The 100,000+ IP Question: Why is a Massive Botnet Obsessed with Old Blockchain Data?

Hey everyone,

I usually write posts sharing cool technical implementations or updates on my projects. Today's post is a bit different. It's a detective story, and I'm currently standing in the middle of the crime scene.

After setting up what I considered to be a fairly quiet, niche flask application, all was well, for a moment. A small part of it's job is resolving blockchain posts from the Hive (and previously Steem) networks, serving up content based on the standard @username/permlink URL structure. It's useful, but it's not exactly Netflix.

Or so I thought.

Recently, I noticed my server resources creeping up. Memory usage on my Gunicorn workers was hitting 20%, and things just felt sluggish.

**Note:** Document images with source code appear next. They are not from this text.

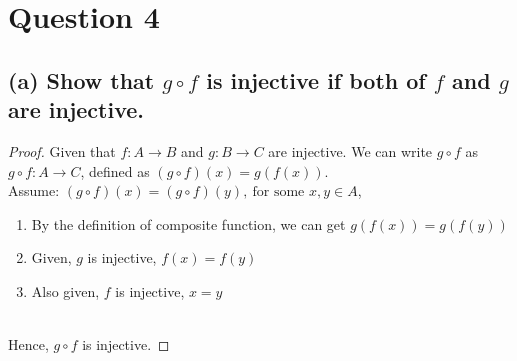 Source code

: \documentclass{article}
\begin{document}
%            
%

\section*{Question 4}

\subsection*{(a) Show that $g \circ f$ is injective if both of $f$ and $g$ are injective.}

\begin{proof}
    Given that $f : A \rightarrow B$ and $g : B \rightarrow C$ are injective. 
    We can write $g \circ f$ as $g \circ f: A \rightarrow C$, defined as $(g \circ f)(x) = g(f(x))$.
    \\
    Assume: $(g \circ f)(x) = (g \circ f)(y), \ \text{for some $x,y \in A$} $, 
    \begin{enumerate}
        \item By the definition of composite function, we can get $g(f(x)) = g(f(y))$
        \item Given, $g$ is injective, $f(x) = f(y)$
        \item Also given, $f$ is injective, $x = y$
    \end{enumerate}
    \\
    Hence, $g \circ f$ is injective. 
\end{proof}
\end{document}
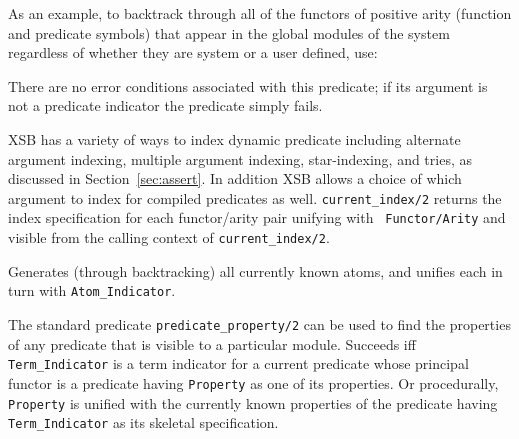 \begin{description}
As an example, to backtrack through all of the functors of positive
arity (function and predicate symbols) that appear in the global
modules of the system regardless of whether they are system or a user
defined, use:


    There are no error conditions associated with this predicate; if its 
    argument is not a predicate indicator the predicate simply fails.

%
XSB has a variety of ways to index dynamic predicate including
alternate argument indexing, multiple argument indexing,
star-indexing, and tries, as discussed in Section~\ref{sec:assert}.
In addition XSB allows a choice of which argument to index for
compiled predicates as well.  {\tt current\_index/2} returns the index
specification for each functor/arity pair unifying with {\tt
Functor/Arity} and visible from the calling context of  {\tt current\_index/2}.

    Generates (through backtracking) all currently known atoms, and unifies
    each in turn with {\tt Atom\_Indicator}. 

\label{PredProp}
    The standard predicate {\tt predicate\_property/2} can be used to find 
    the properties of any predicate that is visible to a particular module.
    Succeeds iff {\tt Term\_Indicator} is a term indicator for a current 
    predicate whose principal functor is a predicate having {\tt Property} 
    as one of its properties. Or procedurally, {\tt Property} is unified 
    with the currently known properties of the predicate having 
    {\tt Term\_Indicator} as its skeletal specification.
    

\end{description}
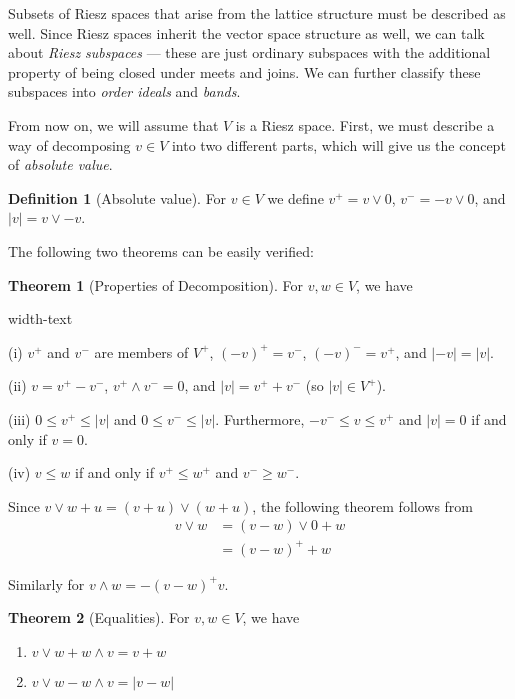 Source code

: \documentclass[letterpaper,10pt,oneside,onecolumn,reqno]{amsart}
\theoremstyle{definition}
\newtheorem{thm}{Theorem}
\newtheorem{defn}{Definition}
\newcommand{\meet}{\wedge}
\newcommand{\join}{\vee}
\begin{document}
Subsets of Riesz spaces that arise from the lattice structure must be
described as well. Since Riesz spaces inherit the vector space
structure as well, we can talk about \emph{Riesz subspaces} --- these
are just ordinary subspaces with the additional property of being
closed under meets and joins. We can further classify these subspaces
into \emph{order ideals} and \emph{bands}.

From now on, we will assume that $V$ is a Riesz space. First, we must
describe a way of decomposing $v \in V$ into two different parts,
which will give us the concept of \emph{absolute value}.

\begin{framed}
  \begin{defn}[Absolute value]\label{def:7}
    For $v \in V$ we define $v^+=v \join 0$, $v^-=-v \join 0$, and
    $|v| = v \join -v$.
  \end{defn}


The following two theorems can be easily verified:

\begin{thm}[Properties of Decomposition]
  \label{thr:1}
  For $v,w \in V$, we have
  \begin{deflist}{width-text}
  \item
  \item[(i)] $v^+$ and $v^-$ are members of $V^+$, ${(-v)}^+=v^-$,
    ${(-v)}^-=v^+$, and $|-v|=|v|$.
  \item[(ii)] $v = v^+ - v^-$, $v^+ \meet v^-=0$, and $|v| = v^++v^-$
    (so $|v| \in V^+$).
  \item[(iii)] $0 \leq v^+ \leq |v|$ and $0 \leq v^- \leq
    |v|$. Furthermore, $-v^- \leq v \leq v^+$ and $|v|=0$ if and only
    if $v=0$.
  \item[(iv)] $v \leq w$ if and only if $v^+ \leq w^+$ and $v^- \geq
    w^-$.
  \end{deflist}
\end{thm}
Since $v \join w + u = (v + u) \join (w + u)$, the following theorem
follows from
\begin{align*}
  v \join w &= (v-w) \join 0 + w \\
  &= {(v-w)}^+ + w
\end{align*}

Similarly for $v \meet w = -{(v-w)}^+ v$.

\begin{thm}[Equalities]\label{thr:2}
  For $v,w \in V$, we have
  \begin{enumerate}
  \item\label{item:1} $v \join w + w \meet v = v + w$
  \item\label{item:2} $v \join w - w \meet v = |v - w|$
  \end{enumerate}
\end{thm}

\end{framed}
\end{document}
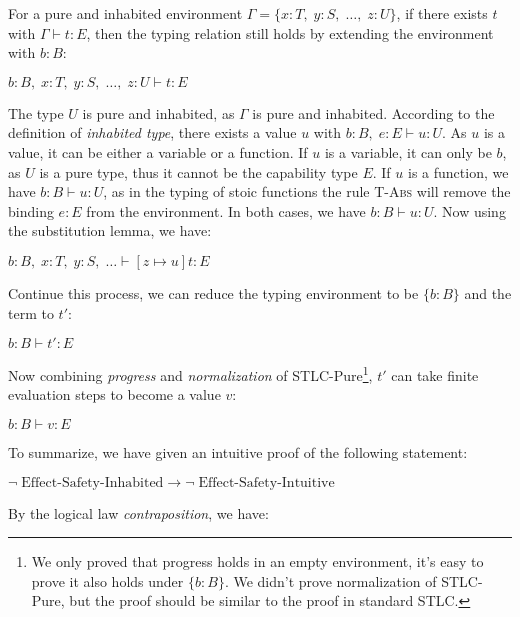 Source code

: For a pure and inhabited environment
$\Gamma = \{x:T, \; y:S, \; \dots, \; z:U\}$, if there exists $t$ with
$\Gamma \vdash t : E$, then the typing relation still holds by
extending the environment with $b:B$:

\begin{center}
$b:B, \; x:T, \; y:S, \; \dots, \; z:U \vdash t: E$
\end{center}

The type $U$ is pure and inhabited, as $\Gamma$ is pure and
inhabited. According to the definition of \emph{inhabited type}, there
exists a value $u$ with $b:B, \; e:E \vdash u: U$. As $u$ is a value,
it can be either a variable or a function. If $u$ is a variable, it
can only be $b$, as $U$ is a pure type, thus it cannot be the
capability type $E$. If $u$ is a function, we have $b:B \vdash u: U$,
as in the typing of stoic functions the rule \textsc{T-Abs} will
remove the binding $e:E$ from the environment. In both cases, we have
$b:B \vdash u: U$. Now using the substitution lemma, we have:

\begin{center}
$b:B, \; x:T, \; y:S, \; \dots \vdash [z \mapsto u]t: E$
\end{center}

Continue this process, we can reduce the typing environment to be
$\{b:B\}$ and the term to $t'$:

\begin{center}
$b:B \vdash t': E$
\end{center}

Now combining \emph{progress} and \emph{normalization} of
STLC-Pure\footnote{We only proved that progress holds in an empty
  environment, it's easy to prove it also holds under $\{b:B\}$. We
  didn't prove normalization of STLC-Pure, but the proof should be
  similar to the proof in standard STLC.}, $t'$ can take finite
evaluation steps to become a value $v$:

\begin{center}
$b:B \vdash v: E$
\end{center}

To summarize, we have given an intuitive proof of the following
statement:

\begin{center}
  $\neg \; \text{Effect-Safety-Inhabited} \to \neg \;
  \text{Effect-Safety-Intuitive}$
\end{center}

By the logical law \emph{contraposition}, we have:

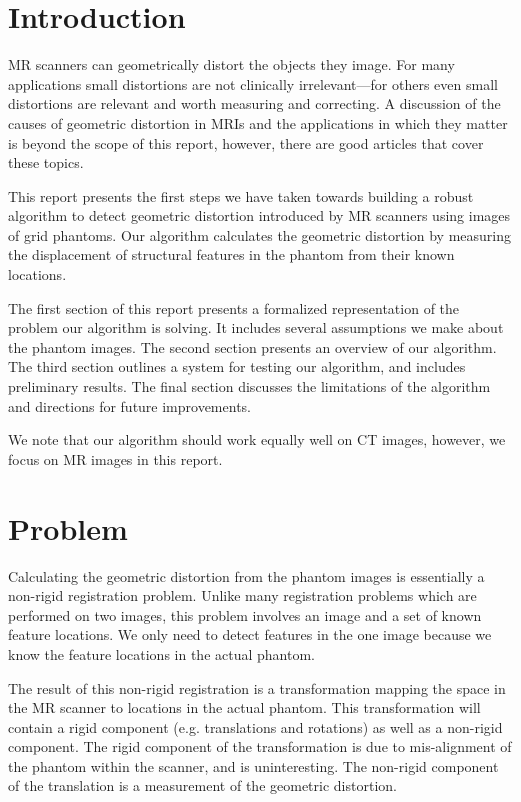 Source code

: \documentclass[12pt]{article}
\begin{document}
\maketitle

\section*{Introduction}
MR scanners can geometrically distort the objects they image.  For many applications small distortions are not clinically irrelevant---for others even small distortions are relevant and worth measuring and correcting.  A discussion of the causes of geometric distortion in MRIs and the applications in which they matter is beyond the scope of this report, however, there are good articles that cover these topics\cite{baldwin2007}.

This report presents the first steps we have taken towards building a robust algorithm to detect geometric distortion introduced by MR scanners using images of grid phantoms.  Our algorithm calculates the geometric distortion by measuring the displacement of structural features in the phantom from their known locations.

The first section of this report presents a formalized representation of the problem our algorithm is solving.  It includes several assumptions we make about the phantom images.  The second section presents an overview of our algorithm.  The third section outlines a system for testing our algorithm, and includes preliminary results.  The final section discusses the limitations of the algorithm and directions for future improvements.

We note that our algorithm should work equally well on CT images, however, we focus on MR images in this report.

\section*{Problem}
Calculating the geometric distortion from the phantom images is essentially a non-rigid registration problem. Unlike many registration problems which are performed on two images, this problem involves an image and a set of known feature locations.  We only need to detect features in the one image because we know the feature locations in the actual phantom.

The result of this non-rigid registration is a transformation mapping the space in the MR scanner to locations in the actual phantom.  This transformation will contain a rigid component (e.g. translations and rotations) as well as a non-rigid component.  The rigid component of the transformation is due to mis-alignment of the phantom within the scanner, and is uninteresting.  The non-rigid component of the translation is a measurement of the geometric distortion.
\end{document}
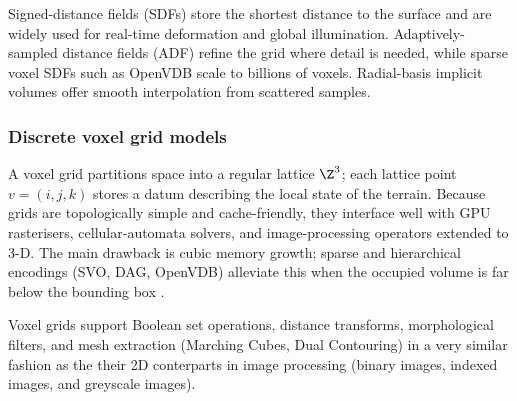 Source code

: Signed-distance fields (SDFs) store the shortest distance to the surface and are widely used for real-time deformation and global illumination. Adaptively-sampled distance fields (ADF) \cite{Frisken2000} refine the grid where detail is needed, while sparse voxel SDFs such as OpenVDB scale to billions of voxels. Radial-basis implicit volumes offer smooth interpolation from scattered samples.

\subsubsection{Discrete voxel grid models}
A voxel grid partitions space into a regular lattice $\Z^{3}$; each lattice point $v=(i,j,k)$ stores a datum describing the local state of the terrain. Because grids are topologically simple and cache-friendly, they interface well with GPU rasterisers, cellular-automata solvers, and image-processing operators extended to 3-D. The main drawback is cubic memory growth; sparse and hierarchical encodings (SVO, DAG, OpenVDB) alleviate this when the occupied volume is far below the bounding box
\cite{Laine2010,Villanueva2017,Museth2013}.

Voxel grids support Boolean set operations, distance transforms, morphological filters, and mesh extraction (Marching Cubes, Dual Contouring) in a very similar fashion as the their 2D conterparts in image processing (binary images, indexed images, and greyscale images).





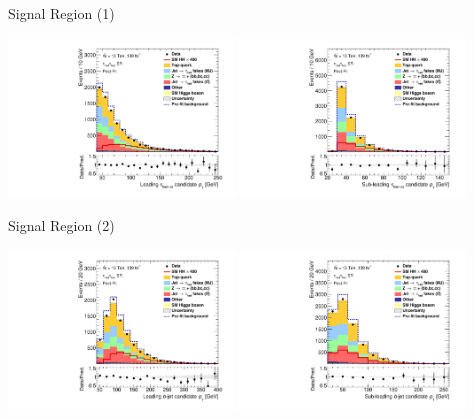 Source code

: \documentclass[11pt, xcolor={dvipsnames}, aspectratio=169]{beamer}
\begin{document}
\begin{frame}{Signal Region (1)}
  \centering

  \includegraphics[width=0.45\textwidth]{sr_postfit/Region_BMin0_incJet1_distTau0Pt_J2_Y2015_DLLOS_T2_SpcTauHH_L0_GlobalFit_conditionnal_mu0}%
  \hfill%
  \includegraphics[width=0.45\textwidth]{sr_postfit/Region_BMin0_incJet1_distTau1Pt_J2_Y2015_DLLOS_T2_SpcTauHH_L0_GlobalFit_conditionnal_mu0}
\end{frame}


\begin{frame}{Signal Region (2)}
  \centering

  \includegraphics[width=0.45\textwidth]{sr_postfit/Region_BMin0_incJet1_distpTB0_J2_Y2015_DLLOS_T2_SpcTauHH_L0_GlobalFit_conditionnal_mu0}%
  \hfill%
  \includegraphics[width=0.45\textwidth]{sr_postfit/Region_BMin0_incJet1_distpTB1_J2_Y2015_DLLOS_T2_SpcTauHH_L0_GlobalFit_conditionnal_mu0}
\end{frame}
\end{document}
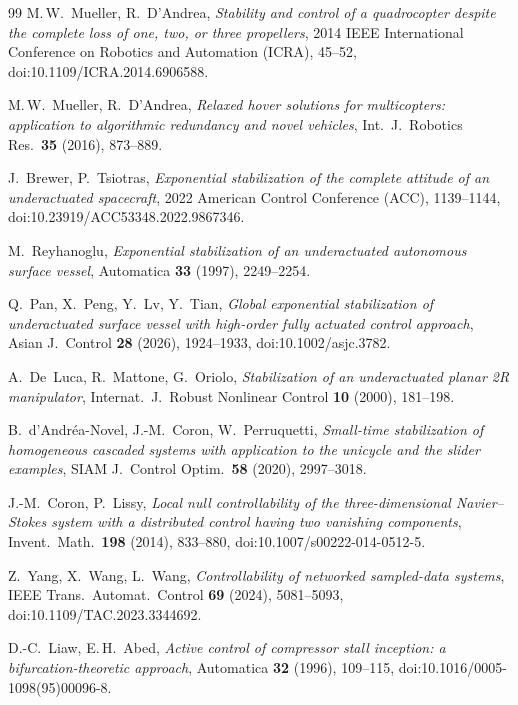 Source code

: \documentclass[11pt,reqno]{amsart}
\theoremstyle{plain}
\theoremstyle{definition}
\theoremstyle{remark}
\begin{document}
\begin{thebibliography}{99}
 M.\,W.~Mueller, R.~D'Andrea,
  \emph{Stability and control of a quadrocopter despite the complete loss of one, two, or three
  propellers}, 2014 IEEE International Conference on Robotics and Automation (ICRA), 45--52,
  doi:10.1109/ICRA.2014.6906588.

 M.\,W.~Mueller, R.~D'Andrea,
  \emph{Relaxed hover solutions for multicopters: application to algorithmic redundancy and novel
  vehicles}, Int.\ J.\ Robotics Res.\ \textbf{35} (2016), 873--889.

 J.~Brewer, P.~Tsiotras,
  \emph{Exponential stabilization of the complete attitude of an underactuated spacecraft},
  2022 American Control Conference (ACC), 1139--1144, doi:10.23919/ACC53348.2022.9867346.

 M.~Reyhanoglu,
  \emph{Exponential stabilization of an underactuated autonomous surface vessel},
  Automatica \textbf{33} (1997), 2249--2254.

 Q.~Pan, X.~Peng, Y.~Lv, Y.~Tian,
  \emph{Global exponential stabilization of underactuated surface vessel with high-order fully actuated
  control approach}, Asian J.\ Control \textbf{28} (2026), 1924--1933, doi:10.1002/asjc.3782.

 A.~De~Luca, R.~Mattone, G.~Oriolo,
  \emph{Stabilization of an underactuated planar 2R manipulator},
  Internat.\ J.\ Robust Nonlinear Control \textbf{10} (2000), 181--198.

 B.~d'Andr\'ea-Novel, J.-M.~Coron, W.~Perruquetti,
  \emph{Small-time stabilization of homogeneous cascaded systems with application to the unicycle
  and the slider examples}, SIAM J.\ Control Optim.\ \textbf{58} (2020), 2997--3018.

 J.-M.~Coron, P.~Lissy,
  \emph{Local null controllability of the three-dimensional Navier--Stokes system with a distributed control
  having two vanishing components}, Invent.\ Math.\ \textbf{198} (2014), 833--880, doi:10.1007/s00222-014-0512-5.

 Z.~Yang, X.~Wang, L.~Wang,
  \emph{Controllability of networked sampled-data systems}, IEEE Trans.\ Automat.\ Control \textbf{69} (2024),
  5081--5093, doi:10.1109/TAC.2023.3344692.

 D.-C.~Liaw, E.\,H.~Abed,
  \emph{Active control of compressor stall inception: a bifurcation-theoretic approach}, Automatica \textbf{32}
  (1996), 109--115, doi:10.1016/0005-1098(95)00096-8.


\end{thebibliography}
\end{document}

I decided to pop the hood and look at the Caddy logs, expecting to see maybe a burst of traffic or a buggy script.

What I found instead was staggering.

The Scale of the Attack

In a single 24-hour period, my unassuming little server processed requests from over 128,000 unique IP addresses.

165,000+ at time of screenshot...

Let that sink in. This wasn't one over-enthusiastic person hitting refresh. It wasn't even a standard "loud" scraper hitting me thousands of times from a single server. This was a highly coordinated, distributed botnet attack.

The pattern is insidious. It's a "low and slow" attack. Each individual IP address might only hit the server once or twice a day. Standard rate-limiting (which looks for too many requests from one IP in a short timeframe) is completely useless against this strategy.

The Anatomy of a Scraper

As I dug deeper, it became clear this wasn't legitimate traffic.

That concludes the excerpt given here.